Stored entries:
....................
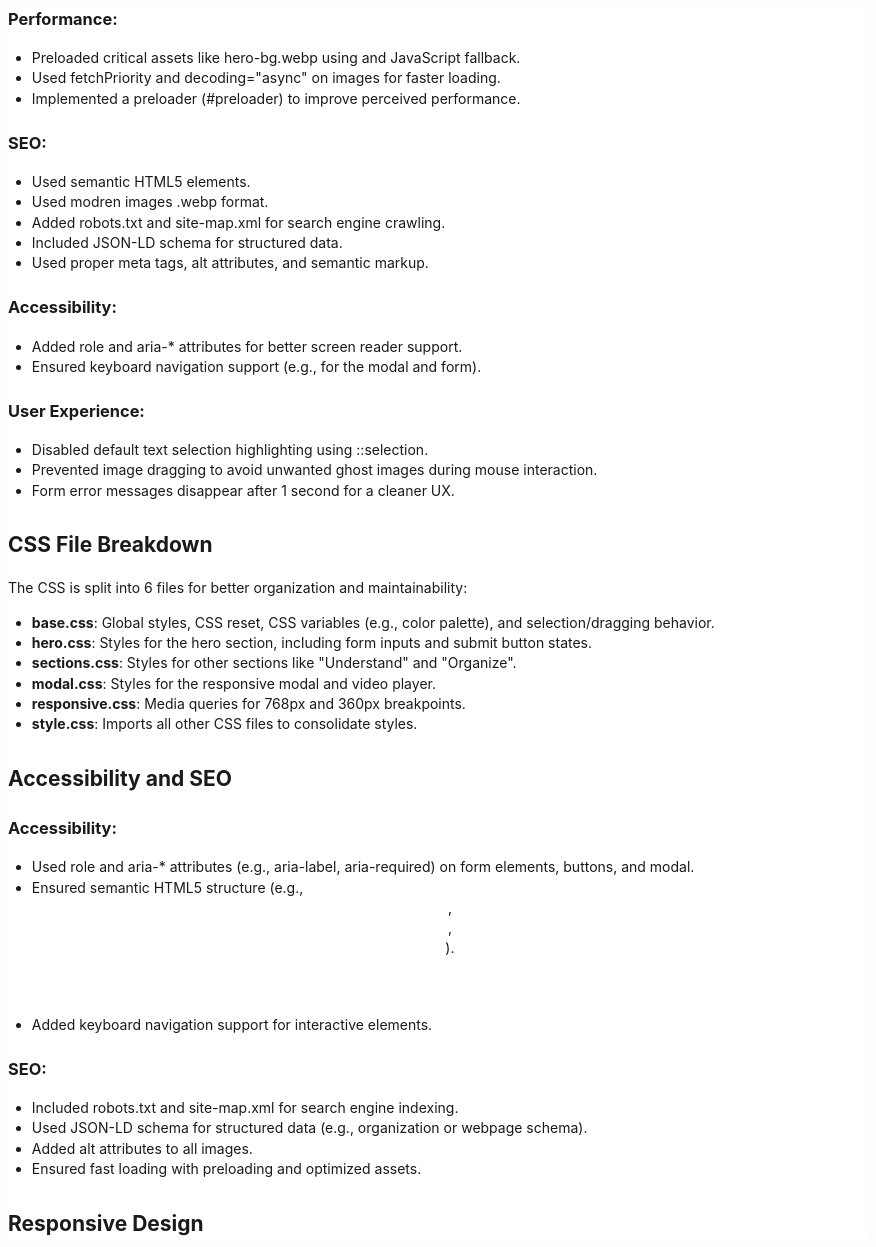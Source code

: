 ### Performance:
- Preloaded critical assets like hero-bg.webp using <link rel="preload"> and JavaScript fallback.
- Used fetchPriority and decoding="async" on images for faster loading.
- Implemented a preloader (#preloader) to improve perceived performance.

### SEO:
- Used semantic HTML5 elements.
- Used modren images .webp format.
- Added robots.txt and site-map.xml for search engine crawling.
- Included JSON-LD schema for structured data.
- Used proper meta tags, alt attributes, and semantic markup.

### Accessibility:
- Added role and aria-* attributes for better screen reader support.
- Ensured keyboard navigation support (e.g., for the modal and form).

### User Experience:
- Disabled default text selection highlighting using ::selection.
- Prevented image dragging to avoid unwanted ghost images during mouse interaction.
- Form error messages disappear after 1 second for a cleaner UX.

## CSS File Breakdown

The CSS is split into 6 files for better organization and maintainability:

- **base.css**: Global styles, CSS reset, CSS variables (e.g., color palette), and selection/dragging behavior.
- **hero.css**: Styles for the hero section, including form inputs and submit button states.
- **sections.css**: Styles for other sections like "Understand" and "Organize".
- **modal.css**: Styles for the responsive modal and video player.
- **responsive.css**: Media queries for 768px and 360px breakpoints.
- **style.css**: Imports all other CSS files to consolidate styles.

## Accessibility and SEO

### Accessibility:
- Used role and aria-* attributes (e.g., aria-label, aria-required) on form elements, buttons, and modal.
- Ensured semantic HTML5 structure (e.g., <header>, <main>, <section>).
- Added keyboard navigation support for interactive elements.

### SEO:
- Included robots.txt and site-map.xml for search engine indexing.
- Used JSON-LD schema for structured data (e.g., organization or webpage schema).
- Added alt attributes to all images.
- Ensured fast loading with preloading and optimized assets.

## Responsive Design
....................
### THE PROBLEM
What is needed is a word-for-word copy of the lines from the start of the data to the line with "- Used fetchPriority", inclusive, with no pictures in it.

### ANSWER TO THE PROBLEM
Source code

: ### Performance:
- Preloaded critical assets like hero-bg.webp using <link rel="preload"> and JavaScript fallback.
- Used fetchPriority and decoding="async" on images for faster loading.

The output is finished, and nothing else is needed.